VANCOUVER - Massive plantations of poplar and cottonwood trees could one day dot Canada's landscape, much like oil rigs do today, producing environmentally sustainable fuels for transportation, says a botanist.
Carl Douglas of the University of British Columbia is among a team of researchers from across Canada who plan to use $9.8 million in funding announced Tuesday to find more efficient ways of growing those trees so their natural sugars can be fermented and turned into products like ethanol.
Douglas said the current process of releasing the sugars from the wood isn't working well.
"I think the benefits are really in establishing alternatives to fossil fuels that are economically and environmentally feasible," he said.
"We know that we can't rely on fossil fuels forever, and also we have, as we know, big problems with carbon emission into the atmosphere. So we really need to start working on alternatives for energy."
But not everyone is excited about the idea.
Lucy Sharratt, co-ordinator of the Canadian Biotechnology Action Network, said such plantations threaten forest ecosystems around the world and could lead to greater control of plant matter by corporations.
Spurring the research, however, are mandates by the governments of Canada and B.C., requiring a minimum five per cent renewable fuel content in gasoline.
British Columbia also wants to cut carbon emissions by 10 per cent and greenhouse gas emissions by 33 per cent by 2020.
A substantial amount of biomass will have to be grown in Canada to achieve that, Douglas said.
He said he is focusing on trees because they can grow quickly and in areas where land is not suited for agricultural purposes. In the case of a poplar tree, about 75 per cent of the wood is comprised of sugars such cellulose.
But Douglas said getting to the sugars to create fuel is challenging because the physical structure of the wood makes the process inefficient.
He said he wants to identify genetic variants in poplar and cottonwood trees that will make that process easier once those genes are combined differently.

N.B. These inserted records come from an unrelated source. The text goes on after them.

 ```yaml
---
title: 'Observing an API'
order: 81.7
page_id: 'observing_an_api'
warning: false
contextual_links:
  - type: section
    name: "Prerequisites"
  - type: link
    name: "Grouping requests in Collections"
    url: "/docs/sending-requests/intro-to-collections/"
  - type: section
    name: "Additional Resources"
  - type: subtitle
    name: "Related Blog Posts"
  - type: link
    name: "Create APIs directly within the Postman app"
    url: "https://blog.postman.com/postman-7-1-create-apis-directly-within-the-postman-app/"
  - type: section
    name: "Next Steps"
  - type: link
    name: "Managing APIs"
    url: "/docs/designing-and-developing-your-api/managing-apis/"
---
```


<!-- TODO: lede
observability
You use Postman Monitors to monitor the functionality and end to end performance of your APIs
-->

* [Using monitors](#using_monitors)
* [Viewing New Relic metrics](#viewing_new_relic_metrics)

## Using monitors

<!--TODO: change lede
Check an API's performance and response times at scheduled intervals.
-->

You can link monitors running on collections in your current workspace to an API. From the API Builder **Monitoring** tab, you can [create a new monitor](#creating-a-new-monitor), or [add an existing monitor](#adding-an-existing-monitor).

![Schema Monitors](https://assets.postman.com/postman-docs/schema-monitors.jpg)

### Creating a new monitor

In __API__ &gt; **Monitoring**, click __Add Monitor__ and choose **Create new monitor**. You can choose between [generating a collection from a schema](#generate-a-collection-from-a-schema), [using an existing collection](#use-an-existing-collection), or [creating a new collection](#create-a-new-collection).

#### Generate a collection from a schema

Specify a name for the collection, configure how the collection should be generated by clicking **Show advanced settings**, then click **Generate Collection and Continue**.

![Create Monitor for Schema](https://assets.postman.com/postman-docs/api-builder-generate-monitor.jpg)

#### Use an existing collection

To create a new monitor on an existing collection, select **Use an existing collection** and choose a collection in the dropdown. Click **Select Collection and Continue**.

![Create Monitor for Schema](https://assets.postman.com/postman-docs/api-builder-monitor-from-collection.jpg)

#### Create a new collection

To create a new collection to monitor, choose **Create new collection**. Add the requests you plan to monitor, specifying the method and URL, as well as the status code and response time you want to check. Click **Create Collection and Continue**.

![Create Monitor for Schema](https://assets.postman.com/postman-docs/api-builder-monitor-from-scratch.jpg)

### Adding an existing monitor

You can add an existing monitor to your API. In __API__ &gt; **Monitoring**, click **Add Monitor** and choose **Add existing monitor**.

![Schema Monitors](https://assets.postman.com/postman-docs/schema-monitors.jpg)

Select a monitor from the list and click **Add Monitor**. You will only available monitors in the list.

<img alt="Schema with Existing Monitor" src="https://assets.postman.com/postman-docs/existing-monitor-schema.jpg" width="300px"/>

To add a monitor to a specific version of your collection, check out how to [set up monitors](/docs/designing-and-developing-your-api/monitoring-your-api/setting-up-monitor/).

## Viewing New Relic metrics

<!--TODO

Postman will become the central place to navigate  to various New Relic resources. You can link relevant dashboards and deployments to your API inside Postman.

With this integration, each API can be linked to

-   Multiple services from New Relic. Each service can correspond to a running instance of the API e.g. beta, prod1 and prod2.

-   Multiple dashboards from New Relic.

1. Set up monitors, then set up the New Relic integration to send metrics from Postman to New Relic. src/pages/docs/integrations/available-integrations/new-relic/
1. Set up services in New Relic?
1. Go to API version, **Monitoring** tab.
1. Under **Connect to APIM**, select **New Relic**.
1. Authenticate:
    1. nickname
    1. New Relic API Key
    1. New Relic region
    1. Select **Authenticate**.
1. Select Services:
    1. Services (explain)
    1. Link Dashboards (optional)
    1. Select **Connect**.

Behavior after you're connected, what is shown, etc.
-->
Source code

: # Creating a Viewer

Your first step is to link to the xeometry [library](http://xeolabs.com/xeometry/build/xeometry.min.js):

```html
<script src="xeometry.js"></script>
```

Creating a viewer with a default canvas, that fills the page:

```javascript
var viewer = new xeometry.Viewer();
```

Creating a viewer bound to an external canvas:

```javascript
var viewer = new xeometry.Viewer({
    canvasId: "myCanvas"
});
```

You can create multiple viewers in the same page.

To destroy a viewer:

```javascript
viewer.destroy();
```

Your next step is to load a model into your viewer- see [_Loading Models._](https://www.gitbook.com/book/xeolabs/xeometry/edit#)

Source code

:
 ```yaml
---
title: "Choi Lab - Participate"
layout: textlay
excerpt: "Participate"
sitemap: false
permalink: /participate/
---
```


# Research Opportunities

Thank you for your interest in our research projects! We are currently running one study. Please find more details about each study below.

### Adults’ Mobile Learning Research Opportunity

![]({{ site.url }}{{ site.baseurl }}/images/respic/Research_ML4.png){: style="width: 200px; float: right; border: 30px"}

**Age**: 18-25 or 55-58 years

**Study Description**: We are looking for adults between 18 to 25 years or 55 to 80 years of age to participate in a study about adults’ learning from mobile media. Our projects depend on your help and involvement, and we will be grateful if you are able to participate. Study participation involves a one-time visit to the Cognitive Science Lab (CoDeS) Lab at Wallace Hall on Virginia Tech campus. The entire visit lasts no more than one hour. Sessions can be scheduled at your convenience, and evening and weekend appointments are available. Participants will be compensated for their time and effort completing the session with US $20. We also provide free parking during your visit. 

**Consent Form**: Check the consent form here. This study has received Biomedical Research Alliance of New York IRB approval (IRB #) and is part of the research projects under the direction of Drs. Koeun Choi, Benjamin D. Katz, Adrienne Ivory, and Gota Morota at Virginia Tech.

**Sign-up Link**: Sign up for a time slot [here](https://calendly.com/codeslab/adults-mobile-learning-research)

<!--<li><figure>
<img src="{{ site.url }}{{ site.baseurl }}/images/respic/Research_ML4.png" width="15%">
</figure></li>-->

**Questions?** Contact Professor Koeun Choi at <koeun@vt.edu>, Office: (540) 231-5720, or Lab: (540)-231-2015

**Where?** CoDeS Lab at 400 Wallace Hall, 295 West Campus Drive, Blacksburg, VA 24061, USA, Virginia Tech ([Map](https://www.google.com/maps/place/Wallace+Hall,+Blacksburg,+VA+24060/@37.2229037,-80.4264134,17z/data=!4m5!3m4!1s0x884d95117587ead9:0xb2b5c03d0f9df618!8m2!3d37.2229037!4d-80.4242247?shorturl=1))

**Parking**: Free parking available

"It's not a genetic modification approach. It's really using the genes that are already there in the trees and combining them in new ways."
He said the process is similar to breeding roses to look a particular way.
However, Sharratt said she's concerned and called the creation of plantations consisting of genetically engineered trees a "dangerous trend."
"Land and ecosystems that are valuable to all of us are being given a dollar value, even on top of the commodification already," she said.
"If trees are used for fuel, then we see the potential for expanding monoculture plantations, and if these monoculture plantations of trees are genetically engineered trees, those genetically engineered trees put the future of forest ecosystems at risk."
She said she has attended conferences where big oil companies have talked about turning forests into liquefied oil for transportation.
Douglas said the plantations would have to be massive to be economically viable and would probably be better suited to provinces other than B.C. because of its topography, noting the exception of large areas devastated by problems such as the mountain pine beetle.
"The idea is not to replace the wild forests with these kind of things, but rather to take land that is either marginal agricultural land or similar kinds of areas."
Genome Canada, Genome BC and various partners are providing the funding for Douglas's research.
He said the research should last another 10 to 15 years, and Tuesday's announcement will fund about three of those years
Scientists from the University of Victoria, University of Alberta and University of Toronto are also involved in the project.